Task objective: Check every line below for the word "with" and copy each one that has it.

Stored data:
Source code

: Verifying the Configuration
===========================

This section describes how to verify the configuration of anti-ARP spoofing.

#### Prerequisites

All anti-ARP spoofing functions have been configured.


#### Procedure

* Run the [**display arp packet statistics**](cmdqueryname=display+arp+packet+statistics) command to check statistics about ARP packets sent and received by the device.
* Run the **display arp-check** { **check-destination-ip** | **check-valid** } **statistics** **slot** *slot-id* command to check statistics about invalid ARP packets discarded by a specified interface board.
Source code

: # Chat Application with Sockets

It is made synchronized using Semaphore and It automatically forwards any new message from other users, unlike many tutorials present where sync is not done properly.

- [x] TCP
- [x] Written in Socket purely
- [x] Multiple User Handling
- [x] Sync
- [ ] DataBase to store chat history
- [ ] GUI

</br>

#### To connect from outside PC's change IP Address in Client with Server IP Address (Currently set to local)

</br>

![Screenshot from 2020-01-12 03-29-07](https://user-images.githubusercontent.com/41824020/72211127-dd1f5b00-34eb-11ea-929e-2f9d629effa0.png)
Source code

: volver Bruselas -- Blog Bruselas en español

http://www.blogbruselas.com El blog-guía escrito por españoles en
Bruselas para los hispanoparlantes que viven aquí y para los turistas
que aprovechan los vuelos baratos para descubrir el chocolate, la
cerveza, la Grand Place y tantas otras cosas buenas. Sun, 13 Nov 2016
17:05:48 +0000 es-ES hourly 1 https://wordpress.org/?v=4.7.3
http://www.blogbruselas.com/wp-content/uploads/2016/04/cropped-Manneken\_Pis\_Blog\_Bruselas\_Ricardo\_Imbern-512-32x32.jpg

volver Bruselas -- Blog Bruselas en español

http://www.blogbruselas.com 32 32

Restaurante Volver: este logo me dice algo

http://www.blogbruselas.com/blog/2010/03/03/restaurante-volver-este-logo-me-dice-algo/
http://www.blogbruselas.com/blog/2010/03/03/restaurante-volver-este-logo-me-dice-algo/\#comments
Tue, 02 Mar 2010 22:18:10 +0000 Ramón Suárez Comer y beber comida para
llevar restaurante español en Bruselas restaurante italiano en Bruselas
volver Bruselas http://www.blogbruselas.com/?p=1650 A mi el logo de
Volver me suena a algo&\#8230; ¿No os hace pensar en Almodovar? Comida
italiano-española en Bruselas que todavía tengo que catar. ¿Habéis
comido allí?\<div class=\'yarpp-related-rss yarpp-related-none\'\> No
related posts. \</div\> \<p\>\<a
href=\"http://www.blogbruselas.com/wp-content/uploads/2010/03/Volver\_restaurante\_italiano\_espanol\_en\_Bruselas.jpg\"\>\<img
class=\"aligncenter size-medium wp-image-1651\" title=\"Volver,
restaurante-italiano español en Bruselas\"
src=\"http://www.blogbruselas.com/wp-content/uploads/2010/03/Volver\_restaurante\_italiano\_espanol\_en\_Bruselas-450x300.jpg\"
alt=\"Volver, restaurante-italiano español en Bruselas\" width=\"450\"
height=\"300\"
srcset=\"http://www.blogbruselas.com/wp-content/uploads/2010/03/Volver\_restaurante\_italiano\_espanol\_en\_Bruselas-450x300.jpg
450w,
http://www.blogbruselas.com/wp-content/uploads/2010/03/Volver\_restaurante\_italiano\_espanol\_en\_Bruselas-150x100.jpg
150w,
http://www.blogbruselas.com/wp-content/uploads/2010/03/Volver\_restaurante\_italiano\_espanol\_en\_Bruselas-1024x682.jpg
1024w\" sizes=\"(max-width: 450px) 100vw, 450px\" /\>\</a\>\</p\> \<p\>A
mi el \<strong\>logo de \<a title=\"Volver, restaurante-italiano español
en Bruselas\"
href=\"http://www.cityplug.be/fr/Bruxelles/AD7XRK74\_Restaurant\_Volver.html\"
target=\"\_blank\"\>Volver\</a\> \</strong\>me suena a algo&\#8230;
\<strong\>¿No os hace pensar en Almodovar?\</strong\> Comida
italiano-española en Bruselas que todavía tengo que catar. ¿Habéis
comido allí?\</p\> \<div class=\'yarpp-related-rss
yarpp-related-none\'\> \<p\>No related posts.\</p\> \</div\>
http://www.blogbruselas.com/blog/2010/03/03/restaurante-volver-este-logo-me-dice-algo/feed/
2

Answer box:
: # Chat Application with Sockets
#### To connect from outside PC's change IP Address in Client with Server IP Address (Currently set to local)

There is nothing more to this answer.